From the entries below, report only the number of lines that contain the word "React".
[RECORDED INFORMATION — start]
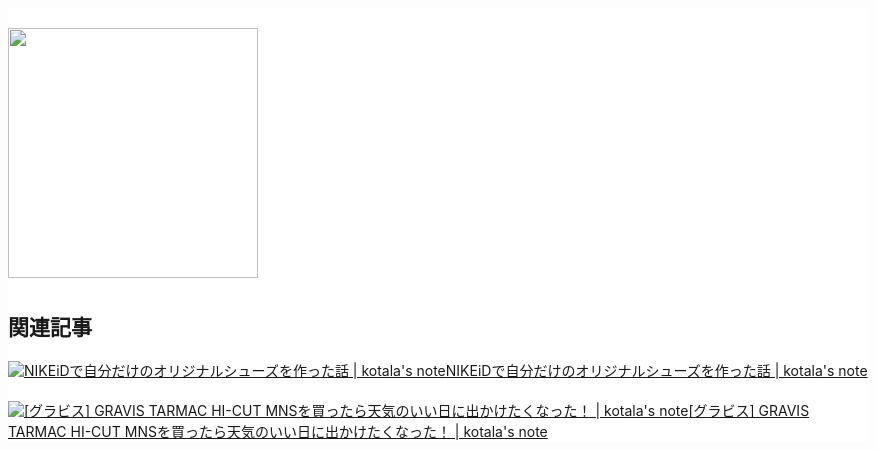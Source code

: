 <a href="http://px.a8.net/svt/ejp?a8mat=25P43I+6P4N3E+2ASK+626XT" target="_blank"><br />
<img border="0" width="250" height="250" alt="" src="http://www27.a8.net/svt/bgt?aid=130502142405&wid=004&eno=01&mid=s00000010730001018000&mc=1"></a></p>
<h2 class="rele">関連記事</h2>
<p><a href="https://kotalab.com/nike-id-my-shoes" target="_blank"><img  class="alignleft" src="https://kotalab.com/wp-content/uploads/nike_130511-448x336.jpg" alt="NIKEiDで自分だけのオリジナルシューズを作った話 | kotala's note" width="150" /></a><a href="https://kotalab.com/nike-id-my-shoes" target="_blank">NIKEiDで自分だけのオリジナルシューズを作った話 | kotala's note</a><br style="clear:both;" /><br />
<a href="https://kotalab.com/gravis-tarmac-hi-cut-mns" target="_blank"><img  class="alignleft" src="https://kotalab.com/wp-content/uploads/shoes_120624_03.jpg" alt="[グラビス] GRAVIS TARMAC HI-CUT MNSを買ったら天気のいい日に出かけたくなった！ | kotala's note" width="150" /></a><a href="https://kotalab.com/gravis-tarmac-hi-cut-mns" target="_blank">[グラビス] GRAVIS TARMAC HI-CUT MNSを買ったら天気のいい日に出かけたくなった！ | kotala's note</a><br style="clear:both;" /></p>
[RECORDED INFORMATION — finish]
[RECORDED INFORMATION — start]
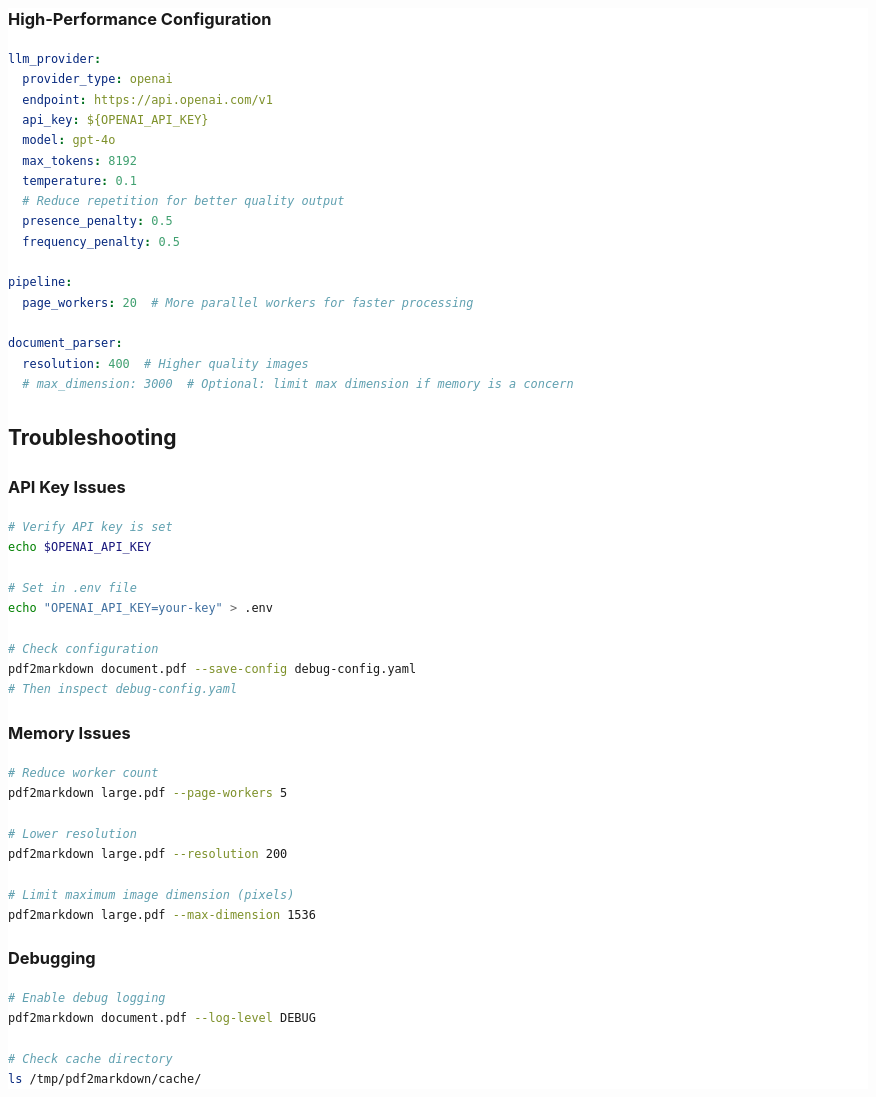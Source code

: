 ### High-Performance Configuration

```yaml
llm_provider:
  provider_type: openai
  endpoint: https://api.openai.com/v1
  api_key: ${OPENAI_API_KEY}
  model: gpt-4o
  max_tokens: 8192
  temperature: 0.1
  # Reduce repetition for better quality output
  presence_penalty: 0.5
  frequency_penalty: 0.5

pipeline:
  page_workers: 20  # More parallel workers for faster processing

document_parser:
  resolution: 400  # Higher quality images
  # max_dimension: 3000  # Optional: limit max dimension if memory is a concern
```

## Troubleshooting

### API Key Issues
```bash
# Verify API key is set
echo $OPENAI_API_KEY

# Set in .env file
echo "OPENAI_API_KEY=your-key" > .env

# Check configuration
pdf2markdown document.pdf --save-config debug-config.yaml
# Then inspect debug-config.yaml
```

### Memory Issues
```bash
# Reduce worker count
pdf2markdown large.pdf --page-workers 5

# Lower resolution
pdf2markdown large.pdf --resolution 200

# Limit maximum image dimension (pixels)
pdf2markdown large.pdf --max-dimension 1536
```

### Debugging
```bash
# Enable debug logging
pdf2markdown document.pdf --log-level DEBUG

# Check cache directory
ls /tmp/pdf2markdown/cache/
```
[RECORDED INFORMATION — finish]
[RECORDED INFORMATION — start]
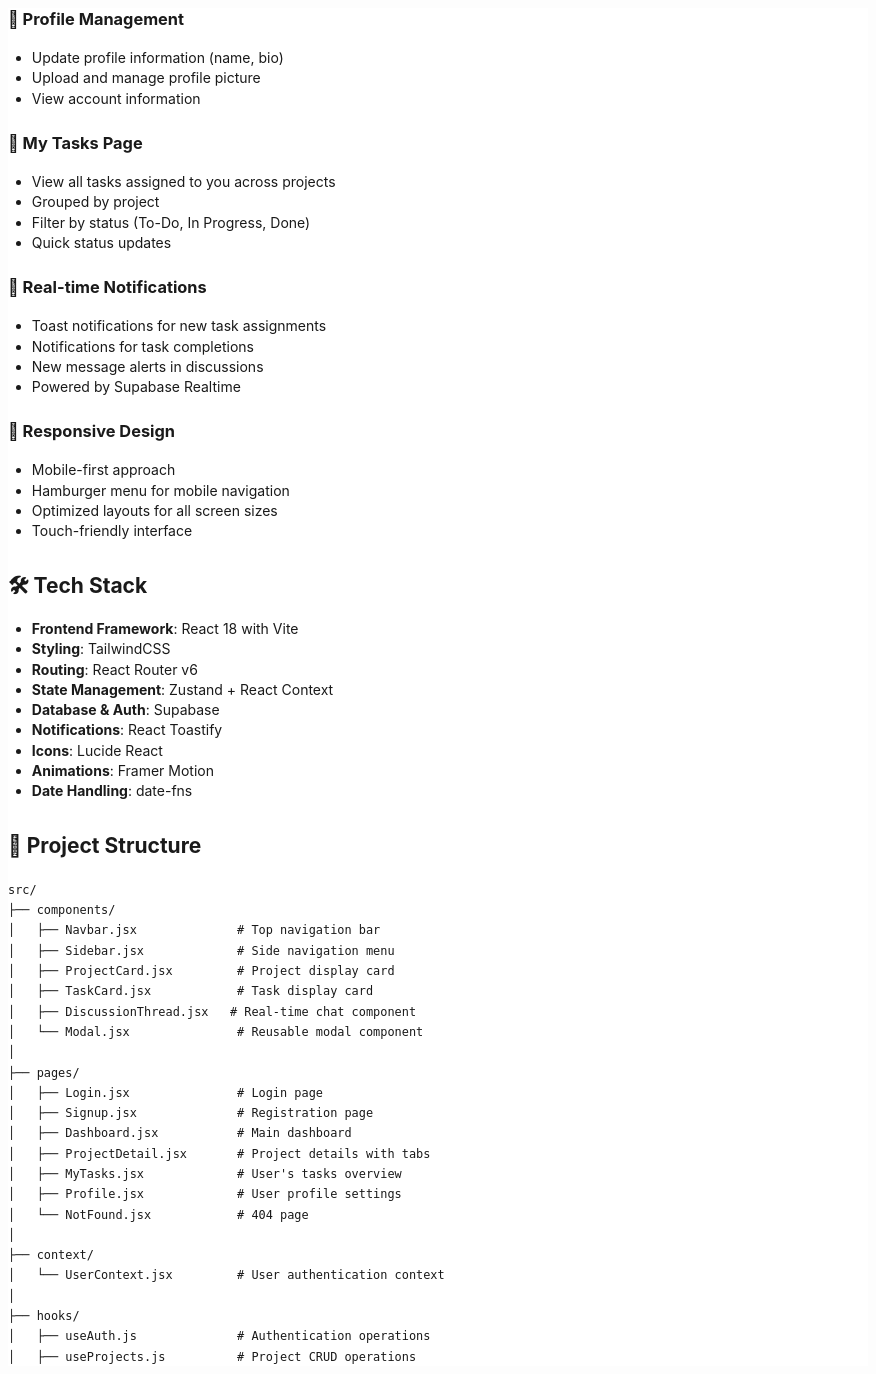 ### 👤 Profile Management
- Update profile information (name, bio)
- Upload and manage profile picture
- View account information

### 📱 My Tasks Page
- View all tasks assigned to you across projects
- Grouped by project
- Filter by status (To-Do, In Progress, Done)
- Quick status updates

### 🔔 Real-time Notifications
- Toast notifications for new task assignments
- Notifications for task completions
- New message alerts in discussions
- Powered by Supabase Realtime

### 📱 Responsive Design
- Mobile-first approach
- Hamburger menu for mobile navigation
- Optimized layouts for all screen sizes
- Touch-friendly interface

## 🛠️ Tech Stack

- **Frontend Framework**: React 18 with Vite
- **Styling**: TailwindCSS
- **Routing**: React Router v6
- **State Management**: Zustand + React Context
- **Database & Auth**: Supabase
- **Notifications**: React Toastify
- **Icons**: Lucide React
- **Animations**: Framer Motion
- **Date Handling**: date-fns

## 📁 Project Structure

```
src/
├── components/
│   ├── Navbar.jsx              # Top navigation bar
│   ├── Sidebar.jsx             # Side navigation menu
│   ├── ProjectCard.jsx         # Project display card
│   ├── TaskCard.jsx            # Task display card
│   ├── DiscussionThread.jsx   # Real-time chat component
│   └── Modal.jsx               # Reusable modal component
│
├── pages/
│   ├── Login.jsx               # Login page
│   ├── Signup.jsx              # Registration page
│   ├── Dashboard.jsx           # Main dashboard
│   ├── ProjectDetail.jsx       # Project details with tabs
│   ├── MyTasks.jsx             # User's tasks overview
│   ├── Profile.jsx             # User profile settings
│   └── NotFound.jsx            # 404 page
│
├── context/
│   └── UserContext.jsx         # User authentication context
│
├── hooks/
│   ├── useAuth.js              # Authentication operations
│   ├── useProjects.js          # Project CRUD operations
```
[RECORDED INFORMATION — finish]
ANSWER SPACE:
5